Garden living, whether the plot is yours or that of a friend, is a life enriched by nature’s bounty. Let alone a source of sustenance, fruits from the garden provide beautiful reminders - in silver bowls, earthen dishes, and baskets alike – of the season on our tabletops. Arrangements brimming with blackberry stems or branches of peach blossoms can be quite elegant and a welcome invitation for garden living. Take note of your surroundings and enrich your home, table, and garden with the lovely specimens nature provides – especially when the specimens can be turned in to jelly and cobblers!

Thursday, July 15, 2010

Pound Cake

Just the mention of my favorite cake and I’m ready for a piece.

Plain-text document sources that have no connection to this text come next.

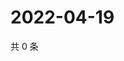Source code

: # 2022-04-19

共 0 条

<!-- BEGIN WEIBO -->
<!-- 最后更新时间 Tue Apr 19 2022 16:16:38 GMT+0800 (China Standard Time) -->

<!-- END WEIBO -->
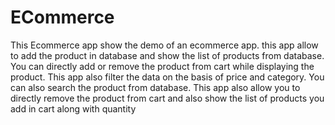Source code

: # ECommerce

This Ecommerce app show the demo of an ecommerce app. this app allow to add the product in database and show the list of products from database. You can
directly add or remove the product from cart while displaying the product. This app also filter the data on the basis of price and category. You can also search the product from database.
This app also allow you to directly remove the product from cart and also show the list of products you add in cart along with quantity
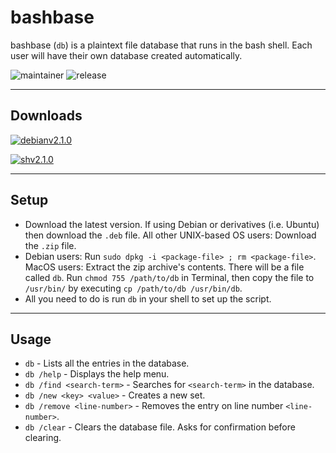 # bashbase

bashbase (`db`) is a plaintext file database that runs in the bash shell. Each user will have their own database created automatically.

![maintainer](https://img.shields.io/badge/Maintainer-Akhil%20Pillai-lightgrey) ![release](https://img.shields.io/badge/release-v2.1.0-informational)

---

## Downloads

[![debianv2.1.0](https://img.shields.io/badge/Debian-v2.1.0-blue)](downloads/bashbase_2.1.0.deb)

[![shv2.1.0](https://img.shields.io/badge/Other-v2.1.0-blue)](downloads/bashbase_v2.1.0.zip)

---

## Setup

- Download the latest version. If using Debian or derivatives (i.e. Ubuntu) then download the `.deb` file. All other UNIX-based OS users: Download the `.zip` file.
- Debian users: Run `sudo dpkg -i <package-file> ; rm <package-file>`. MacOS users: Extract the zip archive's contents. There will be a file called `db`. Run `chmod 755 /path/to/db` in Terminal, then copy the file to `/usr/bin/` by executing `cp /path/to/db /usr/bin/db`.
- All you need to do is run `db` in your shell to set up the script.

---

## Usage

- `db` - Lists all the entries in the database.
- `db /help` - Displays the help menu.
- `db /find <search-term>` - Searches for `<search-term>` in the database.
- `db /new <key> <value>` - Creates a new set.
- `db /remove <line-number>` - Removes the entry on line number `<line-number>`.
- `db /clear` - Clears the database file. Asks for confirmation before clearing.
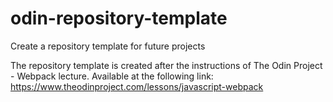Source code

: # odin-repository-template
Create a repository template for future projects

The repository template is created after the instructions of The Odin Project - Webpack lecture. 
Available at the following link:
https://www.theodinproject.com/lessons/javascript-webpack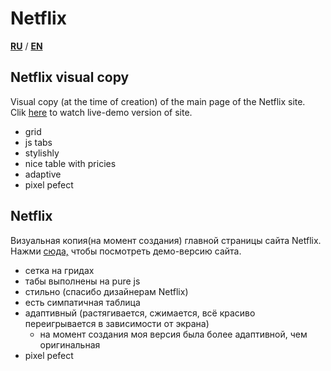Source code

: # Netflix   
**[RU](#ru)** / **[EN](#en)**

## <a name="en">Netflix visual copy </a>   
Visual copy (at the time of creation) of the main page of the Netflix site.  
Clik <a href='https://iogsotot.github.io/Netflix/'>here</a> to watch live-demo version of site.     
* grid
* js tabs
* stylishly
* nice table with pricies
* adaptive
* pixel pefect


## <a name="ru">Netflix</a>   

Визуальная копия(на момент создания) главной страницы сайта Netflix.
Нажми <a href='https://iogsotot.github.io/Netflix/'>сюда,</a> чтобы посмотреть демо-версию сайта.   
* сетка на гридах
* табы выполнены на pure js
* стильно (спасибо дизайнерам Netflix)
* есть симпатичная таблица
* адаптивный (растягивается, сжимается, всё красиво переигрывается в зависимости от экрана)
   * на момент создания моя версия была более адаптивной, чем оригинальная
* pixel pefect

Not a huge fan of icing or frosting, my traditional birthday cake is always a pound cake, plain and simple.

Sour cream, cream cheese, chocolate, fruit flavored and even rum pound cakes abound in the culinary world. As a fan of most all of these very simple, very elegant, and VERY delicious cakes, the plain ol’ pound cake or whipping cream pound cake just might be my favorite… sour cream and cream cheese respectively in the top three. Mama made this one as is her custom for my birthday…or any other time I pester her enough so she’ll cave in a make me one!

The basis is the same. A simple cream (sour, whipping, or cream cheese) that combines with flour, butter, and sugar to make the perfect consistency of cake – augmented by a note of pure vanilla. Even a scraping of vanilla bean adds the slightest of flavor and visual delight to the cake and whipped cream dollop. Though, for my first birthday, I managed to actually sit in a bakery cake piled and piped with sugary icing and eat my way out of the Sesame Street cake; yet, I developed a love for the goodness that is simply pound cake. Flavor, yes, a major factor, but also for versatility is why this cake is so dear to my heart.

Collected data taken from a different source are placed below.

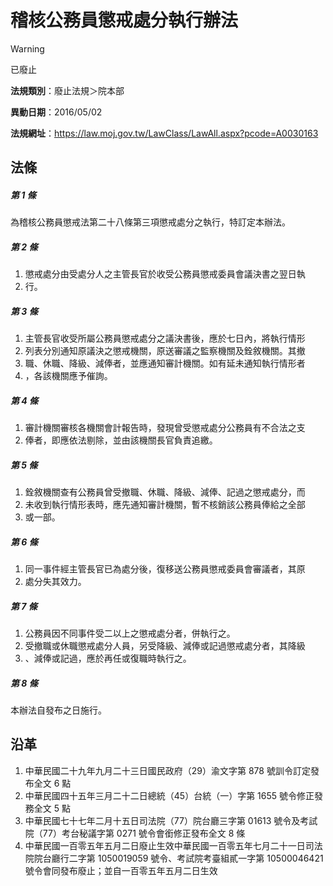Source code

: # 稽核公務員懲戒處分執行辦法


> [!WARNING]
> 已廢止


**法規類別**：廢止法規＞院本部

**異動日期**：2016/05/02  

**法規網址**：https://law.moj.gov.tw/LawClass/LawAll.aspx?pcode=A0030163



## 法條
##### 第 1 條
為稽核公務員懲戒法第二十八條第三項懲戒處分之執行，特訂定本辦法。

##### 第 2 條
1. 懲戒處分由受處分人之主管長官於收受公務員懲戒委員會議決書之翌日執
1. 行。

##### 第 3 條
1. 主管長官收受所屬公務員懲戒處分之議決書後，應於七日內，將執行情形
1. 列表分別通知原議決之懲戒機關，原送審議之監察機關及銓敘機關。其撤
1. 職、休職、降級、減俸者，並應通知審計機關。如有延未通知執行情形者
1. ，各該機關應予催詢。

##### 第 4 條
1. 審計機關審核各機關會計報告時，發現曾受懲戒處分公務員有不合法之支
1. 俸者，即應依法剔除，並由該機關長官負責追繳。

##### 第 5 條
1. 銓敘機關查有公務員曾受撤職、休職、降級、減俸、記過之懲戒處分，而
1. 未收到執行情形表時，應先通知審計機關，暫不核銷該公務員俸給之全部
1. 或一部。

##### 第 6 條
1. 同一事件經主管長官已為處分後，復移送公務員懲戒委員會審議者，其原
1. 處分失其效力。

##### 第 7 條
1. 公務員因不同事件受二以上之懲戒處分者，併執行之。
1. 受撤職或休職懲戒處分人員，另受降級、減俸或記過懲戒處分者，其降級
1. 、減俸或記過，應於再任或復職時執行之。

##### 第 8 條
本辦法自發布之日施行。

## 沿革
1. 中華民國二十九年九月二十三日國民政府（29）渝文字第 878  號訓令訂定發布全文 6  點
1. 中華民國四十五年三月二十二日總統（45）台統（一）字第 1655 號令修正發務全文 5  點
1. 中華民國七十七年二月十五日司法院（77）院台廳三字第 01613  號令及考試院（77）考台秘議字第 0271 號令會銜修正發布全文 8  條
1. 中華民國一百零五年五月二日廢止生效中華民國一百零五年七月二十一日司法院院台廳行二字第 1050019059 號令、考試院考臺組貳一字第 10500046421  號令會同發布廢止；並自一百零五年五月二日生效
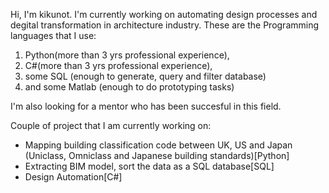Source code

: Hi, I'm kikunot. I'm currently working on automating design processes and degital transformation in architecture industry. These are the Programming languages that I use: 

  1. Python(more than 3 yrs professional experience), 
  2. C#(more than 3 yrs professional experience), 
  3. some SQL (enough to generate, query and filter database)
  4. and some Matlab (enough to do prototyping tasks) 

I'm also looking for a mentor who has been succesful in this field.

Couple of project that I am currently working on:
- Mapping building classification code between UK, US and Japan (Uniclass, Omniclass and Japanese building standards)[Python]
- Extracting BIM model, sort the data as a SQL database[SQL]
- Design Automation[C#]

<!--
**kikunota/kikunota** is a ✨ _special_ ✨ repository because its `README.md` (this file) appears on your GitHub profile.

Here are some ideas to get you started:

- 🔭 I’m currently working on ...
- 🌱 I’m currently learning ...
- 👯 I’m looking to collaborate on ...
- 🤔 I’m looking for help with ...
- 💬 Ask me about ...
- 📫 How to reach me: ...
- 😄 Pronouns: ...
- ⚡ Fun fact: ...
-->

As a June baby and Georgia boy, peaches are de rigueur for this time of year. And what better way to enjoy a fresh peach than with a dab of whipped cream, a sprig of Kentucky Colonel Mint and a slice of pound cake? The theme continues as plums, strawberries, and blueberries wax and wane throughout the season. Apples, applesauce, and pears are perfect with pound cake in the fall, as are pecans that can dress up the cake in late autumn and into winter. The neutrality of this cake is what truly endears the dessert (or breakfast or snack) to my heart. The elegance that is a simple flavor combined with seasonal offerings – that is a winner in my book.

Make and bake yourself and your family a pound cake and find out for yourself why this Southern staple is so – plus, there is nothing better than a warm-from-the-oven pound cake with a quick swab of butter…oh my my!

Mama’s Pound cake (Basic Whipping Cream Pound cake)

***Cook’s note…Mama sometimes follows a series of pound cake recipes from a wonderful cookbook that is a perennial favorite in Perry, Mrs. Nelle Tuggle Shelton’s cookbook, Treasures from Home. Mama has made pound cakes so often through the years that her recipe can vary, and each pound cake is often a new, delicious creation! Sour cream or cream cheese makes a super pound cake, but one will need to follow those type cake recipes…it’s not a simple substitution for whipping cream. Oh the chemistry of baking!

    • 6 large eggs, room temperature
    • 1 stick of butter, room temperature
    • 2 ½ cups of sugar
    • 1 tsp of vanilla
    • ½ cup of Crisco
    • 3 cups of plain flour
    • ½ pint of whipping cream

Cream the shortenings (butter and Crisco) with the sugar until they are fluffy.

Add the eggs one at a time, beating each egg well into the batter.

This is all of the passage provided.